This spring, the HWS Fribolin Farm has been hosting a series of events titled, “Pollination, Pollution and Your Plate.” The programs were focused on mobilizing the commitments of Bee Campus USA on the campus of Hobart and William Smith Colleges (HWS) and within the immediate Geneva community by raising environmental awareness and consciousness of pollinator habitat, air quality and of the need to sustain pollinators.
“As the economic influence of pollinators grow, their health and ecosystem efficiency is at risk due to air pollution. Certain highly reactive air pollutants, such as ozone, inhibit bees and other pollinators from detecting floral scents and decrease overall plant health, leading to reduced availability of flowering species,” says Food Systems Program Manager Sarah Meyer.
The final event, a children’s program on Clean Air Day during National Pollinator Week, took place on Thursday, June 20 at HWS Fribolin Farm. Local elementary school students, and community members were invited to learn about pollination and pollinators, specifically honeybees and beekeeping.

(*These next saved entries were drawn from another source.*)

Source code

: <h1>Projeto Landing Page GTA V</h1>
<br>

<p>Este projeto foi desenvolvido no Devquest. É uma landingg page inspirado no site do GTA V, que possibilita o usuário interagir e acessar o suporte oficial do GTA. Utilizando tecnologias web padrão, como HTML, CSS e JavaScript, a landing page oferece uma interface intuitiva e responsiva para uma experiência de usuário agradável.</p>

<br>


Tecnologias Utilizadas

During the event, children learned about the impacts of air pollution on our pollinators. They made clay ‘seed bombs’ for their home gardens and neighborhoods;, learned about honey bees and practiced queen spotting; painted solitary bee hotels and honeybee hives and bird and butterfly houses and enjoyed a honey tasting representing different varietal honeys, including HWS Fribolin Farm honey, and foods pollinated by a variety of pollinators, such as beetles, birds, butterflies, wasps and bats. Participants also learned about flowers and how fruit, vegetables and seed are made through pollination and visited spaces on HWS Fribolin Farm that contain different flowers. The painted pollinator houses will be installed on the campus farm.
Previous programs included:
A Pollinator Seeding Party that took place on April 18 at Cornell AgriTech. in collaboration with the Growing Geneva Together Community Garden Coalition’s “Seeding Workshop” when attendees were provided seeds for planting perennial pollinator- friendly flowers and foods.

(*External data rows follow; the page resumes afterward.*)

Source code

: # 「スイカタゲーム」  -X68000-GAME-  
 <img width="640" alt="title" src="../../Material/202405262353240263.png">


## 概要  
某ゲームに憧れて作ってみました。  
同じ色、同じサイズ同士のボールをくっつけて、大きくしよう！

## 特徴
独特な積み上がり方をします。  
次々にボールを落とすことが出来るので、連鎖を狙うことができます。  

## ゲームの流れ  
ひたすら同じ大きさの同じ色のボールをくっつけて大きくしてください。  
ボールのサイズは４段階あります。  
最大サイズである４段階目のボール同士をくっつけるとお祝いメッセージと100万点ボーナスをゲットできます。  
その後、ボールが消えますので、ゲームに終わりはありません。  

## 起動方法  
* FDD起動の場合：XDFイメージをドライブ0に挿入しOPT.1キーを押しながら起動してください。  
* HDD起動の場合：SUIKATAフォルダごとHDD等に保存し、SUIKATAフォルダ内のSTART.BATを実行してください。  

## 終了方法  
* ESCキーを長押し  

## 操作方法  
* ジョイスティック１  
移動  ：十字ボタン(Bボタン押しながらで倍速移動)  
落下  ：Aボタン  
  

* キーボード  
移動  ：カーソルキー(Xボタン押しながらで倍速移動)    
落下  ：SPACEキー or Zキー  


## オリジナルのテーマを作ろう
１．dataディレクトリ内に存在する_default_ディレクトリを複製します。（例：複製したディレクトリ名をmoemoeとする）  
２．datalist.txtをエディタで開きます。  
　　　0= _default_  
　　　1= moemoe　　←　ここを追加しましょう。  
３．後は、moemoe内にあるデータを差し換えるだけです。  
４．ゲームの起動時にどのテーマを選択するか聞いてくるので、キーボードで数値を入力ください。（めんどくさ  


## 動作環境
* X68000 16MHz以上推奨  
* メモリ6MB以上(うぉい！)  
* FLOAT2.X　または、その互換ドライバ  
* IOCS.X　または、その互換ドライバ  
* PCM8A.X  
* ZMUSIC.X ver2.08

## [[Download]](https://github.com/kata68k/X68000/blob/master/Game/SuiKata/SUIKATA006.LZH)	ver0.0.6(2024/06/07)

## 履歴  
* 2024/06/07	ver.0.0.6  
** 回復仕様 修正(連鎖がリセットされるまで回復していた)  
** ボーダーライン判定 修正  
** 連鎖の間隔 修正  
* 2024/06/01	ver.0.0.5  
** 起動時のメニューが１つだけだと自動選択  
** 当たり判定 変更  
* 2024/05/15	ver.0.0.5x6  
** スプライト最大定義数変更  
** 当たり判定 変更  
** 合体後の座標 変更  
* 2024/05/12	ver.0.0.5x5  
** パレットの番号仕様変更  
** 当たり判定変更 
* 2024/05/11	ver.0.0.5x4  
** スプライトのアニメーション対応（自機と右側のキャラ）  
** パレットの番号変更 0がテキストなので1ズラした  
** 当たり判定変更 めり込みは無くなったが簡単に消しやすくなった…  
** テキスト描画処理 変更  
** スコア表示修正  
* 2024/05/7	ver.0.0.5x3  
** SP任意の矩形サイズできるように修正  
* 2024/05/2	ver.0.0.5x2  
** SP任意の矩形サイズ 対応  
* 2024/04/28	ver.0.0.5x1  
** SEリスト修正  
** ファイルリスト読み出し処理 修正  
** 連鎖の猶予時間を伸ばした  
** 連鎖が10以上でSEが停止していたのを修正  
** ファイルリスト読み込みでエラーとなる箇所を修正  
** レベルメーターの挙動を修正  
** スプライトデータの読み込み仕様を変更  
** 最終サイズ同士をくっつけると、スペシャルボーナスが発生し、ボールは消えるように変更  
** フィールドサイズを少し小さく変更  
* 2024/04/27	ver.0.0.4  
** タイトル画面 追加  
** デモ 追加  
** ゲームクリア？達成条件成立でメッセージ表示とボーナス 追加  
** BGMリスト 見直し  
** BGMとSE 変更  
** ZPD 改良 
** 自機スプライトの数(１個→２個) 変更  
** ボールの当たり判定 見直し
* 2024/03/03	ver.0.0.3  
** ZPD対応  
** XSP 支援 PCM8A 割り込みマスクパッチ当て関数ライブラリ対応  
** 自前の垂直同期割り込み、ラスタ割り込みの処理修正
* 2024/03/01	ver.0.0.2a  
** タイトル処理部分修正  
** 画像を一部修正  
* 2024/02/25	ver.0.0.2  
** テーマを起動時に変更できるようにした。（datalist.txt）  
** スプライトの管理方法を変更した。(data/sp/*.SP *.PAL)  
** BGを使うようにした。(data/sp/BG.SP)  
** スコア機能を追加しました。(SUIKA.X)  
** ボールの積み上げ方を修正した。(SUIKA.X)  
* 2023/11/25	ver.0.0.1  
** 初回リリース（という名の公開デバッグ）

The ‘Creation of a Pollinator Patch’ was a two-day event on April 24 and May 31 at the Finger Lakes Institute. Volunteers prepared and planted a 300 square foot area on the HWS campus to become a perennial pollinator patch. Attendees learned about the value of pollinators, the impact of air pollution on them and the significance of their potential loss to our edible plate. Refreshments included foods and drink that are made possible by pollinators.
A Pollinator Plant Giveaway was held on May 18 at the East Lakeview Community Garden (70 Clark Street). Participants had the opportunity to select and take home pollinator- friendly plant for their home gardens or community garden beds. The plants were grown and reared at HWS Fribolin Farm and Cornell Agritech.
These five free, public events were coordinated by HWS Fribolin Farm through support received from the Genesee Finger Lakes Chapter of the Air & Waste Management Association Earth Day Grant Program in coordination with Bee Campus USA-HWS, the Growing Geneva Together Community Garden Coalition, Cornell AgriTech, Cornell Cooperative Extension of Ontario County Master Gardener Volunteers and the Finger Lakes Institute.